*TASK BRIEF:*
Pictures don't belong in the copy; print all the records exactly.

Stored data
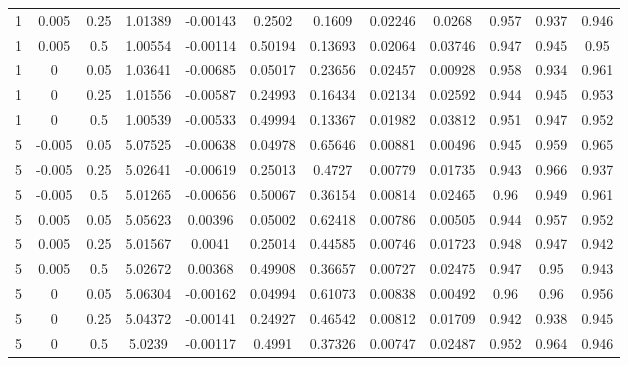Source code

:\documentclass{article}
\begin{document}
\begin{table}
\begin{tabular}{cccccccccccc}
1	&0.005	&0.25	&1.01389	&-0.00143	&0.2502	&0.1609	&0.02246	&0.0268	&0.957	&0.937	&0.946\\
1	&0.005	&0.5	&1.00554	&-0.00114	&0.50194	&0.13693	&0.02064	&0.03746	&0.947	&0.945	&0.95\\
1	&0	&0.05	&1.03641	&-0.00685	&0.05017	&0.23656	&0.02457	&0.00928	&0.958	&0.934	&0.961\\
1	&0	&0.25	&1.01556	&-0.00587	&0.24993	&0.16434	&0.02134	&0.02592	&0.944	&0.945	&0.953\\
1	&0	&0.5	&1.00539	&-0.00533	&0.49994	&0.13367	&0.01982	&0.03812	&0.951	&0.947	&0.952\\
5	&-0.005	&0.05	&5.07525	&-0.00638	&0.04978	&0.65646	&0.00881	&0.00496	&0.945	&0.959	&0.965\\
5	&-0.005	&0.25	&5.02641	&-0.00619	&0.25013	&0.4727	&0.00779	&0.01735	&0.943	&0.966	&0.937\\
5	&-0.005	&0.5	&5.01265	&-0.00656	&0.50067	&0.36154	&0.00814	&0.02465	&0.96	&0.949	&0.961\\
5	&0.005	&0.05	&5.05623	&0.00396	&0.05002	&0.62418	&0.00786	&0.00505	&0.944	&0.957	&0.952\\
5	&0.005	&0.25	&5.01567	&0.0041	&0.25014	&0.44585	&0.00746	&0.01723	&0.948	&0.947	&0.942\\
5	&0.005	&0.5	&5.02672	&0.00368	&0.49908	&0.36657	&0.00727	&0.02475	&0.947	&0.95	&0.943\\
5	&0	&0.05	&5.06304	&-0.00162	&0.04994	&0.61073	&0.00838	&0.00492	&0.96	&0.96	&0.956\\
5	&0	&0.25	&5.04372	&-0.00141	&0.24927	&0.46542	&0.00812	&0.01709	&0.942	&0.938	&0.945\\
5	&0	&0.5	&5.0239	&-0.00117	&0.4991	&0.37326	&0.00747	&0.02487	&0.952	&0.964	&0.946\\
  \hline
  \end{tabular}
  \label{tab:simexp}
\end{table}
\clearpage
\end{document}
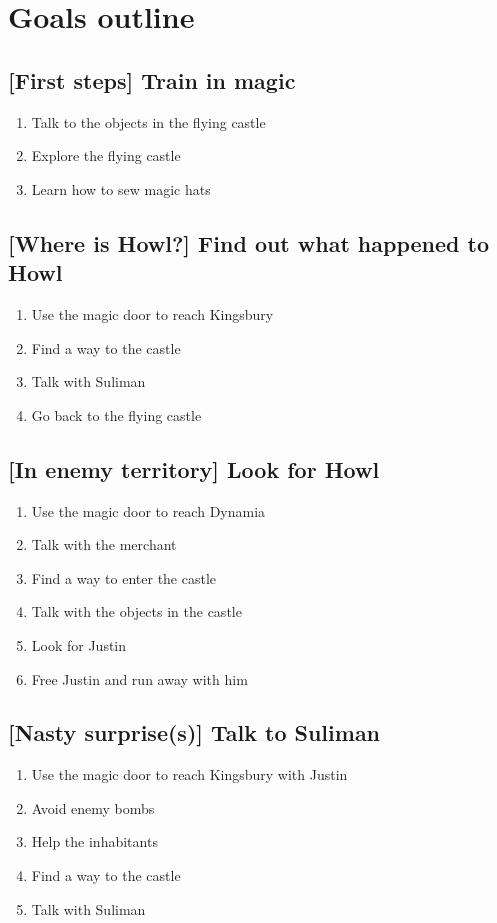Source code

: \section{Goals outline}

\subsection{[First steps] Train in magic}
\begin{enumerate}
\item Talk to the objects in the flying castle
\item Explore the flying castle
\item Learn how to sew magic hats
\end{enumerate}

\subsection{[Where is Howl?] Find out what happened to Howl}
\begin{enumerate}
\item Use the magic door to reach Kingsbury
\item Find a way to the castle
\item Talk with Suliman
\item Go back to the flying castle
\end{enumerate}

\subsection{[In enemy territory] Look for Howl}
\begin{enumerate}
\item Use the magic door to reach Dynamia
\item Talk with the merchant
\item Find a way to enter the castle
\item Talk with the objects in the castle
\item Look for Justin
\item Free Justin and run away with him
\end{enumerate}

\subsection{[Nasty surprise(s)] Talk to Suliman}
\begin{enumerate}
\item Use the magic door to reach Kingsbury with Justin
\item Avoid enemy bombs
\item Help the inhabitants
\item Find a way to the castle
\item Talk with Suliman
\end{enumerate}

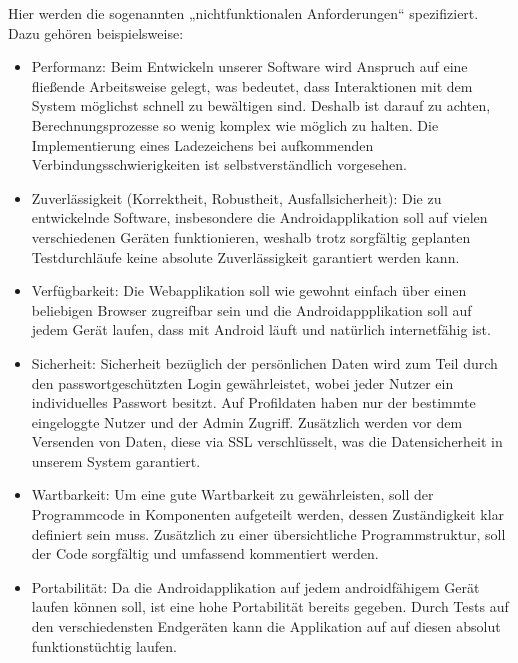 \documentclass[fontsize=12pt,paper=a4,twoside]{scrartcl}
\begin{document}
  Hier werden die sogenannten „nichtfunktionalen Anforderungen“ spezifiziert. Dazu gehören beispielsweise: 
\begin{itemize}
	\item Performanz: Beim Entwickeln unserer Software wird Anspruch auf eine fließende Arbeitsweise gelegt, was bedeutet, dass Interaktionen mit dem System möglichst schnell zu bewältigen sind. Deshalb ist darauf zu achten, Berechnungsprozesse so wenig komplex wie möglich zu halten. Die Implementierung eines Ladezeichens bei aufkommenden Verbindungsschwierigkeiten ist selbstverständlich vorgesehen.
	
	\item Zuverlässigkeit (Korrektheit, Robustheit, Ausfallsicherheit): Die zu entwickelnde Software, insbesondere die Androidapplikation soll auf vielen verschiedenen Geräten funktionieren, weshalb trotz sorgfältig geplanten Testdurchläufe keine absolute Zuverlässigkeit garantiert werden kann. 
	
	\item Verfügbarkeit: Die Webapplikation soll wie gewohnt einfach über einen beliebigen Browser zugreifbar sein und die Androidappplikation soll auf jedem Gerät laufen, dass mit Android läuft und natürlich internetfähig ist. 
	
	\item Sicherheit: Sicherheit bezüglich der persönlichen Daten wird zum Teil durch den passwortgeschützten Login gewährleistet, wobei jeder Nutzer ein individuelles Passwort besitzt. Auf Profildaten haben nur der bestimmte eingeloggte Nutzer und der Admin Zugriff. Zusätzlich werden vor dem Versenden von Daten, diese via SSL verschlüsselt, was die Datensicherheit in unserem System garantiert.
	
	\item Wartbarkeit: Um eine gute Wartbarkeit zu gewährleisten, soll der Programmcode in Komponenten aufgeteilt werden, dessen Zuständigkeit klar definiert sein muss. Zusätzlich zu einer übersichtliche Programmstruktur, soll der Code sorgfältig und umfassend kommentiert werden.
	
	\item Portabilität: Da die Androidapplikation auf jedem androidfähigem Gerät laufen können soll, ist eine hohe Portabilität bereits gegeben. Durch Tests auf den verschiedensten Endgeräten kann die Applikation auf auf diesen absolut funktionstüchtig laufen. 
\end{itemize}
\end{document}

*WRITTEN ANSWER:*
Source code

:\documentclass{article}
\begin{document}
\begin{table}
\begin{tabular}{cccccccccccc}
1	&0.005	&0.25	&1.01389	&-0.00143	&0.2502	&0.1609	&0.02246	&0.0268	&0.957	&0.937	&0.946\\
1	&0.005	&0.5	&1.00554	&-0.00114	&0.50194	&0.13693	&0.02064	&0.03746	&0.947	&0.945	&0.95\\
1	&0	&0.05	&1.03641	&-0.00685	&0.05017	&0.23656	&0.02457	&0.00928	&0.958	&0.934	&0.961\\
1	&0	&0.25	&1.01556	&-0.00587	&0.24993	&0.16434	&0.02134	&0.02592	&0.944	&0.945	&0.953\\
1	&0	&0.5	&1.00539	&-0.00533	&0.49994	&0.13367	&0.01982	&0.03812	&0.951	&0.947	&0.952\\
5	&-0.005	&0.05	&5.07525	&-0.00638	&0.04978	&0.65646	&0.00881	&0.00496	&0.945	&0.959	&0.965\\
5	&-0.005	&0.25	&5.02641	&-0.00619	&0.25013	&0.4727	&0.00779	&0.01735	&0.943	&0.966	&0.937\\
5	&-0.005	&0.5	&5.01265	&-0.00656	&0.50067	&0.36154	&0.00814	&0.02465	&0.96	&0.949	&0.961\\
5	&0.005	&0.05	&5.05623	&0.00396	&0.05002	&0.62418	&0.00786	&0.00505	&0.944	&0.957	&0.952\\
5	&0.005	&0.25	&5.01567	&0.0041	&0.25014	&0.44585	&0.00746	&0.01723	&0.948	&0.947	&0.942\\
5	&0.005	&0.5	&5.02672	&0.00368	&0.49908	&0.36657	&0.00727	&0.02475	&0.947	&0.95	&0.943\\
5	&0	&0.05	&5.06304	&-0.00162	&0.04994	&0.61073	&0.00838	&0.00492	&0.96	&0.96	&0.956\\
5	&0	&0.25	&5.04372	&-0.00141	&0.24927	&0.46542	&0.00812	&0.01709	&0.942	&0.938	&0.945\\
5	&0	&0.5	&5.0239	&-0.00117	&0.4991	&0.37326	&0.00747	&0.02487	&0.952	&0.964	&0.946\\
  \hline
  \end{tabular}
  \label{tab:simexp}
\end{table}
\clearpage
\end{document}
Source code

: \section{Goals outline}

\subsection{[First steps] Train in magic}
\begin{enumerate}
\item Talk to the objects in the flying castle
\item Explore the flying castle
\item Learn how to sew magic hats
\end{enumerate}

\subsection{[Where is Howl?] Find out what happened to Howl}
\begin{enumerate}
\item Use the magic door to reach Kingsbury
\item Find a way to the castle
\item Talk with Suliman
\item Go back to the flying castle
\end{enumerate}

\subsection{[In enemy territory] Look for Howl}
\begin{enumerate}
\item Use the magic door to reach Dynamia
\item Talk with the merchant
\item Find a way to enter the castle
\item Talk with the objects in the castle
\item Look for Justin
\item Free Justin and run away with him
\end{enumerate}

\subsection{[Nasty surprise(s)] Talk to Suliman}
\begin{enumerate}
\item Use the magic door to reach Kingsbury with Justin
\item Avoid enemy bombs
\item Help the inhabitants
\item Find a way to the castle
\item Talk with Suliman
\end{enumerate}

 \documentclass[fontsize=12pt,paper=a4,twoside]{scrartcl}
\begin{document}
  Hier werden die sogenannten „nichtfunktionalen Anforderungen“ spezifiziert. Dazu gehören beispielsweise: 
\begin{itemize}
	\item Performanz: Beim Entwickeln unserer Software wird Anspruch auf eine fließende Arbeitsweise gelegt, was bedeutet, dass Interaktionen mit dem System möglichst schnell zu bewältigen sind. Deshalb ist darauf zu achten, Berechnungsprozesse so wenig komplex wie möglich zu halten. Die Implementierung eines Ladezeichens bei aufkommenden Verbindungsschwierigkeiten ist selbstverständlich vorgesehen.
	
	\item Zuverlässigkeit (Korrektheit, Robustheit, Ausfallsicherheit): Die zu entwickelnde Software, insbesondere die Androidapplikation soll auf vielen verschiedenen Geräten funktionieren, weshalb trotz sorgfältig geplanten Testdurchläufe keine absolute Zuverlässigkeit garantiert werden kann. 
	
	\item Verfügbarkeit: Die Webapplikation soll wie gewohnt einfach über einen beliebigen Browser zugreifbar sein und die Androidappplikation soll auf jedem Gerät laufen, dass mit Android läuft und natürlich internetfähig ist. 
	
	\item Sicherheit: Sicherheit bezüglich der persönlichen Daten wird zum Teil durch den passwortgeschützten Login gewährleistet, wobei jeder Nutzer ein individuelles Passwort besitzt. Auf Profildaten haben nur der bestimmte eingeloggte Nutzer und der Admin Zugriff. Zusätzlich werden vor dem Versenden von Daten, diese via SSL verschlüsselt, was die Datensicherheit in unserem System garantiert.
	
	\item Wartbarkeit: Um eine gute Wartbarkeit zu gewährleisten, soll der Programmcode in Komponenten aufgeteilt werden, dessen Zuständigkeit klar definiert sein muss. Zusätzlich zu einer übersichtliche Programmstruktur, soll der Code sorgfältig und umfassend kommentiert werden.
	
	\item Portabilität: Da die Androidapplikation auf jedem androidfähigem Gerät laufen können soll, ist eine hohe Portabilität bereits gegeben. Durch Tests auf den verschiedensten Endgeräten kann die Applikation auf auf diesen absolut funktionstüchtig laufen. 
\end{itemize}
\end{document}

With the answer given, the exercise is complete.